Я менял лица, менял облик, характеры, манеру поведения и образ жизни. Поэтому-то истории рассказывают о той дешевке, что звал себя Казановой, а про меня если и упоминают - то шепотом и тихо, чтобы не разбудить в сердце жар и тоску. Или гнев, ненависть и бессилие - тут уж как кому повезло.
Случайно обретенные сила и бессмертие делали мою жизнь воистину невыносимой, покуда я не научился собирать с ее полей все, весь урожай, до последнего колоска, до последнего цветка, не брезгуя и не пренебрегая ничем.
В то десятилетие мой выбор снова пал на женщин Европы.
Она...
Умирать, точнее, в моем случае, проходить состояние смерти - довольно неприятная и болезненная процедура.
Хуже всего повешение, поверьте. И обстановка нервная, и подготовка раздражает своей похоронностью, и потом позвонки так долго и мучительно встают на место...
Но быть забитым четырьмя рогоносцами и сдохнуть в сточной канаве - тоже сомнительное удовольствие.

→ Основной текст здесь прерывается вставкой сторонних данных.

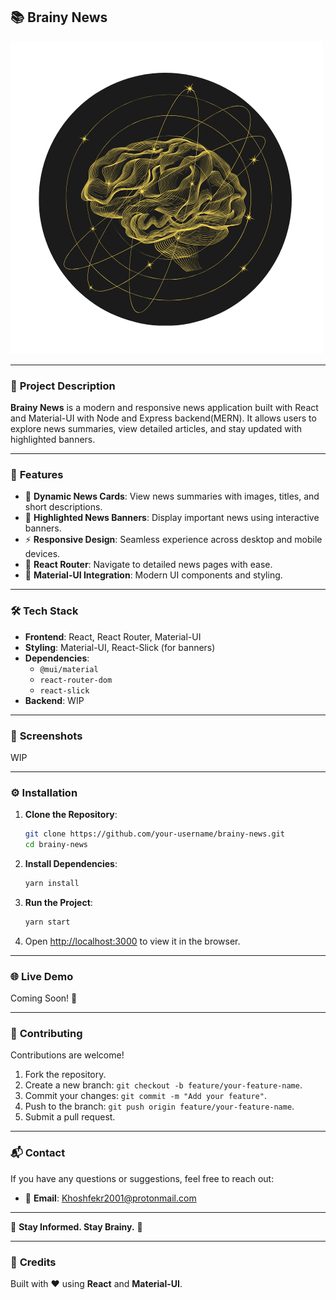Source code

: ## 📚 **Brainy News**  

![Brainy News Logo](frontend/src/assets/images/Brainy-News-logo.png)  

---

### 🌟 **Project Description**  
**Brainy News** is a modern and responsive news application built with React and Material-UI with Node and Express backend(MERN). It allows users to explore news summaries, view detailed articles, and stay updated with highlighted banners.

---

### 🚀 **Features**  

- 📰 **Dynamic News Cards**: View news summaries with images, titles, and short descriptions.  
- 🎯 **Highlighted News Banners**: Display important news using interactive banners.  
- ⚡ **Responsive Design**: Seamless experience across desktop and mobile devices.  
- 🔗 **React Router**: Navigate to detailed news pages with ease.  
- 🎨 **Material-UI Integration**: Modern UI components and styling.  

---

### 🛠️ **Tech Stack**  

- **Frontend**: React, React Router, Material-UI
- **Styling**: Material-UI, React-Slick (for banners)  
- **Dependencies**:  
   - `@mui/material`  
   - `react-router-dom`  
   - `react-slick`
- **Backend**: WIP

---

### 📸 **Screenshots**  
WIP

---

### ⚙️ **Installation**  

1. **Clone the Repository**:  
   ```bash
   git clone https://github.com/your-username/brainy-news.git
   cd brainy-news
   ```

2. **Install Dependencies**:  
   ```bash
   yarn install
   ```

3. **Run the Project**:  
   ```bash
   yarn start
   ```

4. Open [http://localhost:3000](http://localhost:3000) to view it in the browser.
---

### 🌐 **Live Demo**  
Coming Soon! 🚧  

---

### 🤝 **Contributing**  

Contributions are welcome!  
1. Fork the repository.  
2. Create a new branch: `git checkout -b feature/your-feature-name`.  
3. Commit your changes: `git commit -m "Add your feature"`.  
4. Push to the branch: `git push origin feature/your-feature-name`.  
5. Submit a pull request.  

---

### 📬 **Contact**  

If you have any questions or suggestions, feel free to reach out:  
- 📧 **Email**: Khoshfekr2001@protonmail.com  
---

🚀 **Stay Informed. Stay Brainy.** 🧠  

---

### 🔖 **Credits**  
Built with ❤️ using **React** and **Material-UI**.  
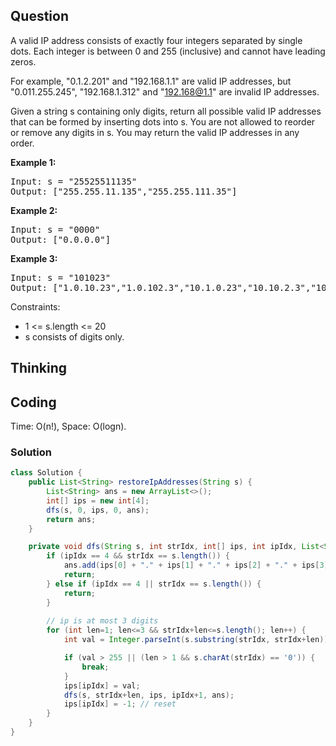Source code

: ## Question
A valid IP address consists of exactly four integers separated by single dots. Each integer is between 0 and 255 (inclusive) and cannot have leading zeros.  
  
For example, "0.1.2.201" and "192.168.1.1" are valid IP addresses, but "0.011.255.245", "192.168.1.312" and "192.168@1.1" are invalid IP addresses.  

Given a string s containing only digits, return all possible valid IP addresses that can be formed by inserting dots into s. You are not allowed to reorder or remove any digits in s. You may return the valid IP addresses in any order.  
  
**Example 1:**
<pre>
Input: s = "25525511135"
Output: ["255.255.11.135","255.255.111.35"]
</pre>

**Example 2:**
<pre>
Input: s = "0000"
Output: ["0.0.0.0"]
</pre>

**Example 3:**
<pre>
Input: s = "101023"
Output: ["1.0.10.23","1.0.102.3","10.1.0.23","10.10.2.3","101.0.2.3"]
</pre>

Constraints:
* 1 <= s.length <= 20
* s consists of digits only.

## Thinking


## Coding
Time: O(n!), 
Space: O(logn).

### Solution
```java
class Solution {
    public List<String> restoreIpAddresses(String s) {
        List<String> ans = new ArrayList<>();
        int[] ips = new int[4];
        dfs(s, 0, ips, 0, ans);
        return ans;
    }

    private void dfs(String s, int strIdx, int[] ips, int ipIdx, List<String> ans) {
        if (ipIdx == 4 && strIdx == s.length()) {
            ans.add(ips[0] + "." + ips[1] + "." + ips[2] + "." + ips[3]);
            return;
        } else if (ipIdx == 4 || strIdx == s.length()) {
            return;
        }
        
        // ip is at most 3 digits
        for (int len=1; len<=3 && strIdx+len<=s.length(); len++) {
            int val = Integer.parseInt(s.substring(strIdx, strIdx+len));

            if (val > 255 || (len > 1 && s.charAt(strIdx) == '0')) {
                break;
            }
            ips[ipIdx] = val;
            dfs(s, strIdx+len, ips, ipIdx+1, ans);
            ips[ipIdx] = -1; // reset
        }
    }
}
```
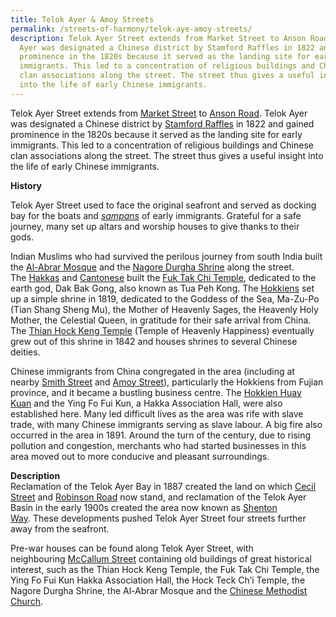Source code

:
 ```yaml
---
title: Telok Ayer & Amoy Streets
permalink: /streets-of-harmony/telok-aye-amoy-streets/
description: Telok Ayer Street extends from Market Street to Anson Road. Telok
  Ayer was designated a Chinese district by Stamford Raffles in 1822 and gained
  prominence in the 1820s because it served as the landing site for early
  immigrants. This led to a concentration of religious buildings and Chinese
  clan associations along the street. The street thus gives a useful insight
  into the life of early Chinese immigrants.
---
```

Telok Ayer Street extends from [Market Street](https://eresources.nlb.gov.sg/infopedia/articles/SIP_351_2005-01-11.html) to [Anson Road](https://eresources.nlb.gov.sg/infopedia/articles/SIP_348_2004-12-17.htm). Telok Ayer was designated a Chinese district by [Stamford Raffles](https://eresources.nlb.gov.sg/infopedia/articles/SIP_715_2004-12-15.html) in 1822 and gained prominence in the 1820s because it served as the landing site for early immigrants. This led to a concentration of religious buildings and Chinese clan associations along the street. The street thus gives a useful insight into the life of early Chinese immigrants.

**History**  

Telok Ayer Street used to face the original seafront and served as docking bay for the boats and [_sampans_](https://eresources.nlb.gov.sg/infopedia/articles/SIP_958_2005-01-06.html) of early immigrants. Grateful for a safe journey, many set up altars and worship houses to give thanks to their gods.   
  
Indian Muslims who had survived the perilous journey from south India built the [Al-Abrar Mosque](https://eresources.nlb.gov.sg/infopedia/articles/SIP_519_2004-12-24.html) and the [Nagore Durgha Shrine](https://eresources.nlb.gov.sg/infopedia/articles/SIP_536_2004-12-27.html) along the street. The [Hakkas](https://eresources.nlb.gov.sg/infopedia/articles/SIP_1497_2009-04-09.html) and [Cantonese](https://eresources.nlb.gov.sg/infopedia/articles/SIP_1491_2009-03-25.html) built the [Fuk Tak Chi Temple](https://eresources.nlb.gov.sg/infopedia/articles/SIP_232_2004-12-10.html), dedicated to the earth god, Dak Bak Gong, also known as Tua Peh Kong. The [Hokkiens](https://eresources.nlb.gov.sg/infopedia/articles/SIP_1498_2009-04-09.html) set up a simple shrine in 1819, dedicated to the Goddess of the Sea, Ma-Zu-Po (Tian Shang Sheng Mu), the Mother of Heavenly Sages, the Heavenly Holy Mother, the Celestial Queen, in gratitude for their safe arrival from China. The [Thian Hock Keng Temple](https://eresources.nlb.gov.sg/infopedia/articles/SIP_793_2005-01-10.html) (Temple of Heavenly Happiness) eventually grew out of this shrine in 1842 and houses shrines to several Chinese deities.  
  
Chinese immigrants from China congregated in the area (including at nearby [Smith Street](https://eresources.nlb.gov.sg/infopedia/articles/SIP_681_2005-01-25.html) and [Amoy Street](https://eresources.nlb.gov.sg/infopedia/articles/SIP_347_2004-12-24.html)), particularly the Hokkiens from Fujian province, and it became a bustling business centre. The [Hokkien Huay Kuan](https://eresources.nlb.gov.sg/infopedia/articles/SIP_2016-04-07_163620.html) and the Ying Fo Fui Kun, a Hakka Association Hall, were also established here. Many led difficult lives as the area was rife with slave trade, with many Chinese immigrants serving as slave labour. A big fire also occurred in the area in 1891. Around the turn of the century, due to rising pollution and congestion, merchants who had started businesses in this area moved out to more conducive and pleasant surroundings.  
  
**Description**  
Reclamation of the Telok Ayer Bay in 1887 created the land on which [Cecil Street](https://eresources.nlb.gov.sg/infopedia/articles/SIP_1435_2009-12-10.html) and [Robinson Road](https://eresources.nlb.gov.sg/infopedia/articles/SIP_179_2005-01-19.html) now stand, and reclamation of the Telok Ayer Basin in the early 1900s created the area now known as [Shenton Way](https://eresources.nlb.gov.sg/infopedia/articles/SIP_726_2005-01-25.html). These developments pushed Telok Ayer Street four streets further away from the seafront.  
  
Pre-war houses can be found along Telok Ayer Street, with neighbouring [McCallum Street](https://eresources.nlb.gov.sg/infopedia/articles/SIP_979_2005-09-02.html) containing old buildings of great historical interest, such as the Thian Hock Keng Temple, the Fuk Tak Chi Temple, the Ying Fo Fui Kun Hakka Association Hall, the Hock Teck Ch’i Temple, the Nagore Durgha Shrine, the Al-Abrar Mosque and the [Chinese Methodist Church](https://eresources.nlb.gov.sg/infopedia/articles/SIP_1377_2009-11-26.html).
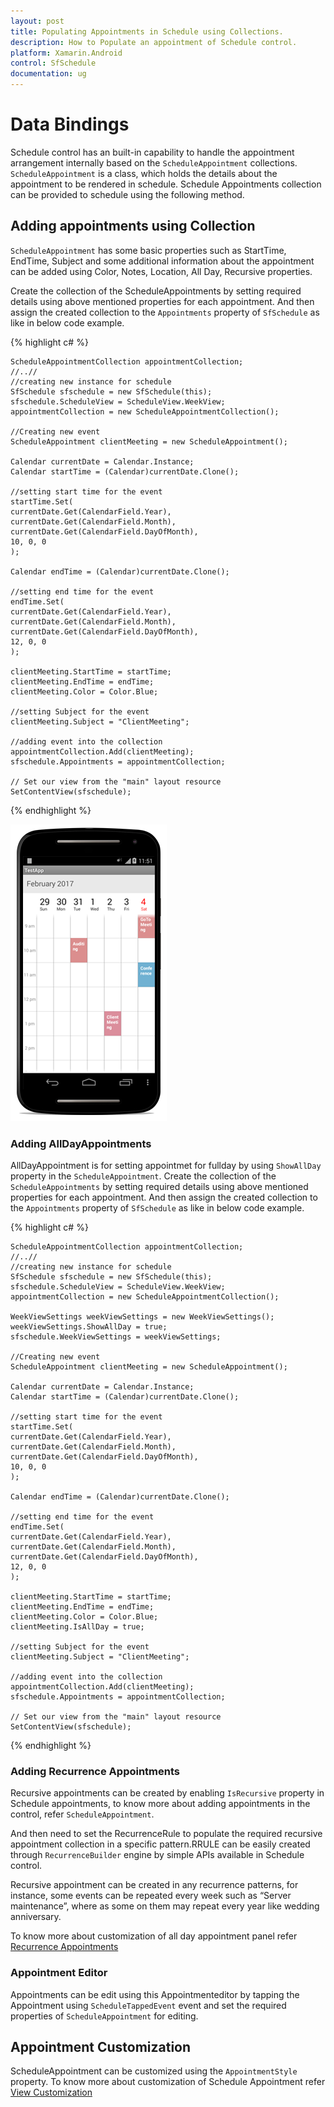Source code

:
 ```yaml
---
layout: post
title: Populating Appointments in Schedule using Collections.
description: How to Populate an appointment of Schedule control.
platform: Xamarin.Android
control: SfSchedule
documentation: ug
---
```


# Data Bindings 

Schedule control has an built-in capability to handle the appointment arrangement internally based on the `ScheduleAppointment` collections. `ScheduleAppointment` is a class, which holds the details about the appointment to be rendered in schedule. Schedule Appointments collection can be provided to schedule using the following method.

## Adding appointments using Collection

`ScheduleAppointment` has some basic properties such as StartTime, EndTime, Subject and some additional information about the appointment can be added using Color, Notes, Location, All Day, Recursive properties.

Create the collection of the ScheduleAppointments by setting required details using above mentioned properties for each appointment. And then assign the created collection to the `Appointments` property of `SfSchedule` as like in below code example.

{% highlight c# %}

	ScheduleAppointmentCollection appointmentCollection;
	//..//
	//creating new instance for schedule
	SfSchedule sfschedule = new SfSchedule(this);
	sfschedule.ScheduleView = ScheduleView.WeekView;
	appointmentCollection = new ScheduleAppointmentCollection();
	
	//Creating new event
	ScheduleAppointment clientMeeting = new ScheduleAppointment();

	Calendar currentDate = Calendar.Instance;
	Calendar startTime = (Calendar)currentDate.Clone();

	//setting start time for the event
	startTime.Set(
	currentDate.Get(CalendarField.Year),
	currentDate.Get(CalendarField.Month),
	currentDate.Get(CalendarField.DayOfMonth),
	10, 0, 0
	);

	Calendar endTime = (Calendar)currentDate.Clone();

	//setting end time for the event
	endTime.Set(
	currentDate.Get(CalendarField.Year),
	currentDate.Get(CalendarField.Month),
	currentDate.Get(CalendarField.DayOfMonth),
	12, 0, 0
	);

	clientMeeting.StartTime = startTime;
	clientMeeting.EndTime = endTime;
	clientMeeting.Color = Color.Blue;

	//setting Subject for the event
	clientMeeting.Subject = "ClientMeeting";

	//adding event into the collection
	appointmentCollection.Add(clientMeeting);
	sfschedule.Appointments = appointmentCollection;

	// Set our view from the "main" layout resource
	SetContentView(sfschedule);

{% endhighlight %}

![](PopulatingAppointments_images/GettingStarted.png)

### Adding AllDayAppointments 

AllDayAppointment is for setting appointmet for fullday by using `ShowAllDay` property in the `ScheduleAppointment`. Create the collection of the `ScheduleAppointments` by setting required details using above mentioned properties for each appointment. And then assign the created collection to the `Appointments` property of `SfSchedule` as like in below code example.

{% highlight c# %}

	ScheduleAppointmentCollection appointmentCollection;
	//..//
	//creating new instance for schedule
	SfSchedule sfschedule = new SfSchedule(this);
	sfschedule.ScheduleView = ScheduleView.WeekView;
	appointmentCollection = new ScheduleAppointmentCollection();
	
	WeekViewSettings weekViewSettings = new WeekViewSettings();
	weekViewSettings.ShowAllDay = true;
	sfschedule.WeekViewSettings = weekViewSettings;

	//Creating new event
	ScheduleAppointment clientMeeting = new ScheduleAppointment();

	Calendar currentDate = Calendar.Instance;
	Calendar startTime = (Calendar)currentDate.Clone();

	//setting start time for the event
	startTime.Set(
	currentDate.Get(CalendarField.Year),
	currentDate.Get(CalendarField.Month),
	currentDate.Get(CalendarField.DayOfMonth),
	10, 0, 0
	);

	Calendar endTime = (Calendar)currentDate.Clone();

	//setting end time for the event
	endTime.Set(
	currentDate.Get(CalendarField.Year),
	currentDate.Get(CalendarField.Month),
	currentDate.Get(CalendarField.DayOfMonth),
	12, 0, 0
	);

	clientMeeting.StartTime = startTime;
	clientMeeting.EndTime = endTime;
	clientMeeting.Color = Color.Blue;
	clientMeeting.IsAllDay = true;

	//setting Subject for the event
	clientMeeting.Subject = "ClientMeeting";

	//adding event into the collection
	appointmentCollection.Add(clientMeeting);
	sfschedule.Appointments = appointmentCollection;

	// Set our view from the "main" layout resource
	SetContentView(sfschedule);

{% endhighlight %}

### Adding Recurrence Appointments  

Recursive appointments can be created by enabling `IsRecursive` property in Schedule appointments, to know more about adding appointments in the control, refer `ScheduleAppointment`.

And then need to set the RecurrenceRule to populate the required recursive appointment collection in a specific pattern.RRULE can be easily created through `RecurrenceBuilder` engine by simple APIs available in Schedule control.

Recursive appointment can be created in any recurrence patterns, for instance, some events can be repeated every week such as “Server maintenance”, where as some on them may repeat every year like wedding anniversary. 

To know more about customization of all day appointment panel refer [Recurrence Appointments](/xamarin-android/sfschedule/Recurrence "Recurrence Pattern")

### Appointment Editor

Appointments can be edit using this Appointmenteditor by tapping the Appointment using `ScheduleTappedEvent` event and set the required properties of `ScheduleAppointment` for editing.

## Appointment Customization

ScheduleAppointment can be customized using the `AppointmentStyle` property. To know more about customization of Schedule Appointment refer [View Customization](/xamarin-android/sfschedule/View-Customization "View Customization")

Поэтому я позволил себе бегство - в батистовой рубашке, в панталонах и босиком по снегу - прямо из спальни мужа номер четыре, приведенного на место преступления мужьями с первого по третьего.
Она...
Даже не вскрикнула, когда я снес в сторону ее слугу и втиснулся вслед за ней в двери дома. Захлопнул их и прижал палец к губам - замерзший, мокрые волосы вьются змеями, тонкие пальцы обещают чувственность и наслаждение.
Я выдумал образ сходу, подумав, что женщине ее типа он понравится больше всего. А она стояла, скрестив руки на груди и смотрела на меня с мрачной усмешкой - и кажется видела меня насквозь.
Никто не посмел побеспокоить ее, погоня прошла мимо, а меня она вышвырнула вон через десять минут.
Босиком, без одежды и без тени сожаления на лице и украв у меня - у меня! - один внезапный поцелуй.
Она...
Я обошел все гостиные, все вечера, я знакомился и расспрашивал, я был даже готов признать, что из моего любопытства проклюнется любовь - и я не смел просто вернуться к тому дому и постучать в дверь.
Это было бы... скучно.
Я встретил ее два месяца спустя - восхитительно живую, прекрасную и лукавую, мне кажется, уже тогда я заметил тень демона за ее спиной - и не придал тому значения.
Я рассчитывал разорвать ее корсет к двум часам ночи - а она вытащила меня на безумную прогулку, любоваться ирисами какой-то там нарумяненной похотливой дамы, устроившей этот помпезный, тоскливый, фальшивый вечер.
Меня. Ирисами. И к чертям корсет.
Невероятно, невыносимо и... ново.
Так началась наша связь.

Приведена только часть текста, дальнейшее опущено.